Sounds great, thanks! And yes, get some pics up...us hopeful restorers need to keep the fire stoked with pictures of what could be

I'll be coming down around the 22nd, and staying about a week. I wish I was bringing the hull with me, it would be warm enough to get some work done. It would be much easier to find experienced people to give it a look  and give me an idea if I have any transom issues, etc. Also, center consoles are pretty rare up here, and places like marine liquidators just don't exist. I'd probably have a field day in there even though I'd like to keep the budget reasonable. 

I have a quick question for you Cut- I've been reading up on composites, and I'm assuming that since these hulls have kevlar that they have epoxy in the layup? I've read that polyester resin isn't commonly used with kevlar and carbon fiber--is there truth to that? 

And if so, does that mean that any repairs should be made with epoxy?


----------



## cutrunner

I believe the boats are built with vinylester resin. Reason I say so is because I know what epoxy and polyester resin smell like when they are being sanded/grinded/cut into, and it smells like neither.
I've most of my repairs with polyester (yea shame on me..yadayada) not to mention all the gelcoat is polyester..
No problems here
What year is your hobie?


----------



## Muskrat80

Mine's an 87-Omni built. From what I've read the true California built hulls like yours are guaranteed quality. I've seen a couple threads mentioning the Omni built boats, and nobody seems to bash the quality, but I'm assuming it would be nearly impossible to verify that they're identical to the west coast hulls right?

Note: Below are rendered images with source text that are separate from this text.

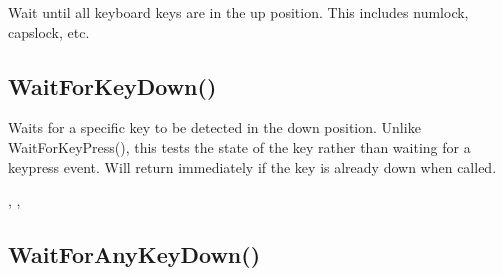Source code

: \documentclass[letterpaper,10pt,english]{sphinxmanual}
\begin{document}
\sphinxAtStartPar
{}

\sphinxAtStartPar
Wait until all keyboard keys are in the up                position. This includes numlock, capslock, etc.

\ignorespaces 

\subsection{WaitForKeyDown()}
\label{\detokenize{reference/peblenvironment:waitforkeydown}}\label{\detokenize{reference/peblenvironment:index-70}}
\sphinxAtStartPar
{}

\sphinxAtStartPar
{}

\sphinxAtStartPar
Waits for a specific key to be detected in the down position. Unlike WaitForKeyPress(), this tests the state of the key rather than waiting for a keypress event. Will return immediately if the key is already down when called.

\sphinxAtStartPar
{}

\begin{sphinxVerbatim}[commandchars=\\\{\}]
\end{sphinxVerbatim}

\sphinxAtStartPar
{}

\begin{sphinxVerbatim}[commandchars=\\\{\}]
\end{sphinxVerbatim}

\sphinxAtStartPar
{}

\sphinxAtStartPar
{}, , 

\ignorespaces 

\subsection{WaitForAnyKeyDown()}
\label{\detokenize{reference/peblenvironment:waitforanykeydown}}\label{\detokenize{reference/peblenvironment:index-71}}
\sphinxAtStartPar
{}
\end{document}
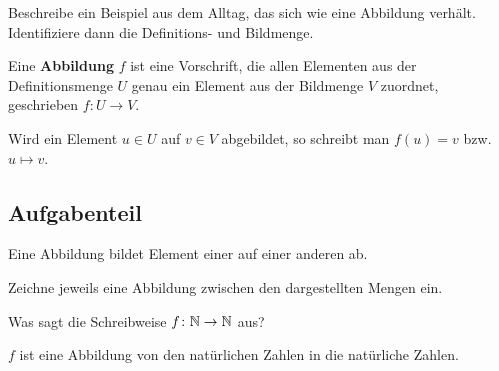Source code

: \documentclass[]{uebungsblatt}
\begin{document}
\begin{exercise}
    Beschreibe ein Beispiel aus dem Alltag, das sich wie eine Abbildung verhält. Identifiziere dann die Definitions- und Bildmenge.
    \begin{answerbox}[.5in]
    \end{answerbox}
\end{exercise}

\begin{definition}
    \parpic[r]{
        
    }
    
    Eine \textbf{Abbildung} $f$ ist eine Vorschrift, die allen Elementen aus der Definitionsmenge $U$ genau ein Element aus der Bildmenge $V$ zuordnet, geschrieben $f\colon U\rightarrow V$. 
    
    Wird ein Element $u\in U$ auf $v\in V$ abgebildet, so schreibt man $f(u)=v$ bzw. $u\mapsto v$.
\end{definition}

\subsection*{Aufgabenteil}
\begin{exercise}
    Eine Abbildung bildet  Element einer  auf   einer anderen  ab.
\end{exercise}

\begin{exercise}
    Zeichne jeweils eine Abbildung zwischen den dargestellten Mengen ein.
    \begin{multicols}{2}
        
        
        
    \end{multicols}
\end{exercise}

\begin{exercise}
    Was sagt die Schreibweise $f\colon\mathbb{N}\rightarrow\mathbb{N}$ aus?
    \begin{answerbox}[0.6in]
        $f$ ist eine Abbildung von den natürlichen Zahlen in die natürliche Zahlen.
    \end{answerbox}
\end{exercise}
\end{document}
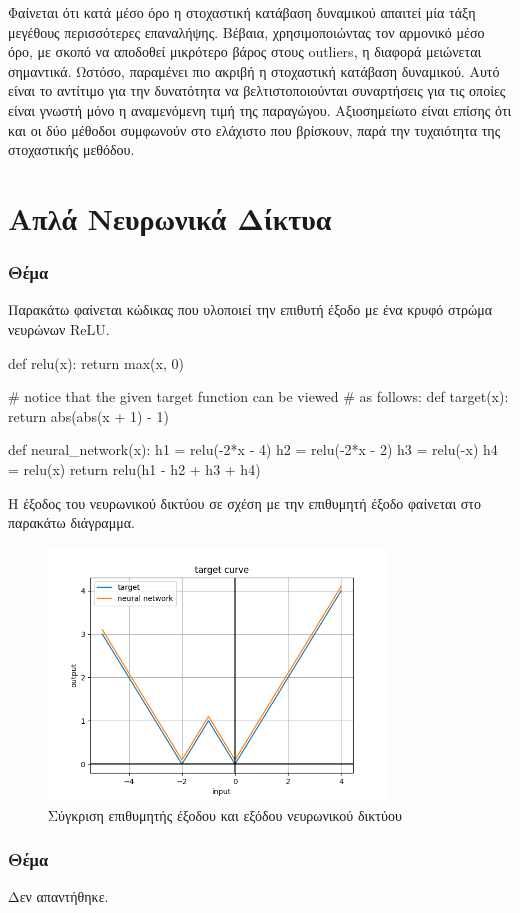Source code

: \documentclass{article}
\newcommand{\eng}[1]{\foreignlanguage{english}{#1}} %
\begin{document}
Φαίνεται ότι κατά μέσο όρο η στοχαστική κατάβαση δυναμικού απαιτεί μία τάξη μεγέθους
περισσότερες επαναλήψης. Βέβαια, χρησιμοποιώντας τον αρμονικό μέσο όρο, με σκοπό
να αποδοθεί μικρότερο βάρος στους \eng{outliers}, η διαφορά μειώνεται σημαντικά.
Ωστόσο, παραμένει πιο ακριβή η στοχαστική κατάβαση δυναμικού. Αυτό είναι το αντίτιμο
για την δυνατότητα να βελτιστοποιούνται συναρτήσεις για τις οποίες είναι γνωστή μόνο
η αναμενόμενη τιμή της παραγώγου. Αξιοσημείωτο είναι επίσης ότι και οι δύο μέθοδοι
συμφωνούν στο ελάχιστο που βρίσκουν, παρά την τυχαιότητα της στοχαστικής μεθόδου.

\clearpage
\part{Απλά Νευρωνικά Δίκτυα}
\section{Θέμα}

Παρακάτω φαίνεται κώδικας που υλοποιεί την επιθυτή έξοδο με ένα κρυφό στρώμα
νευρώνων \eng{ReLU}.

\begin{python}
def relu(x):
    return max(x, 0)

# notice that the given target function can be viewed
# as follows:
def target(x):
    return abs(abs(x + 1) - 1)

def neural_network(x):
    h1 = relu(-2*x - 4)
    h2 = relu(-2*x - 2)
    h3 = relu(-x)
    h4 = relu(x)
    return relu(h1 - h2 + h3 + h4)
\end{python}

Η έξοδος του νευρωνικού δικτύου σε σχέση με την επιθυμητή έξοδο φαίνεται στο
παρακάτω διάγραμμα.

\begin{figure}[h]
    \centering
    \includegraphics[width=0.8\textwidth]{part2/target-curve.png}
    \caption{Σύγκριση επιθυμητής έξοδου και εξόδου νευρωνικού δικτύου}
\end{figure}
\clearpage
\section{Θέμα}

Δεν απαντήθηκε.
\end{document}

I have a couple repairs to make. One small circular puncture/crack about the size of a quarter, and a 3 inch crack on the side below the stripe but forward enough to be above the water line by the looks of it. I'm going to start my own thread when I actually get down to business.


----------



## cutrunner

Oh nice, no bow or stern rails. Those two repairs are simple. Every california built hobie I've seen was quality built, but I honestly haven't seen a omni in person. I know the calaboogies are pretty poor quality.
My weather window to go fish was today and I was too busy. Next monday looks perfect


----------



## hccstud8

Cut - Is there any way you can elaborate on the way you cut out the tops of the back humps for storage. I'm looking at using one for storage and the other for a small livewell. Ive been looking all over to try and find a hatch that will fit, but I'm not having much luck. Thanks in advance!


----------



## cutrunner

I simply just cut the hole to the shape I wanted with a small jigsaw, glassed some fiberglass strips to the bottomside tomake the hatch lips. But I later found out there are plastic hatches that will fit those humps perfectly. Had I known about them I would have just gone with the plastic hatches. I will forewarn you though, making one of those humps into an livewell would be no easy task. Nit to mention it will make the boat list to one side.


----------



## hccstud8

Cut - do you by chance know where you found the hatch that fits those humps? And as far as live well goes, I was thinking small like 2/3 gallons. Just big enough for live shrimp and bait fish. Yet to be determined. More storage is my number one priority. Thanks


----------



## cutrunner

Forum member Ducknut found them, shoot him a pm and he will get you hooked up.


----------



## Gramps

Hatch - Jim Black 581-714-04 7 x 14 Inch Arctic White Boat Deck Hatch


Site - www.GreatLakesSkipper.com


----------



## dawsonwl

here is another option, I saw a guy on the Hobie power skiff facebook page who did this mod to his boat, I asked him to send me some detail pictures. I am really contemplating on making this mod to my Hobie, it seems that it would have a cleaner look than just adding a standard hatch.


----------



## cutrunner

Get that guy to join on here, his hobie looks pretty serious.
I don't do facebook


----------



## hccstud8

I really like that besides the exposed hinges on the top. The idea of trying to cram everything through a 7x14 hatch seems limiting. Decisions...Decisions


----------



## cutrunner

Ok so its been a while, haven't used the boat as much as I want so its up for sale.
HA! Just kidding
as some of you guys remember I kinda teased you and told you big changes are coming for the hobie.
well now that the deal is Final here's the scoop.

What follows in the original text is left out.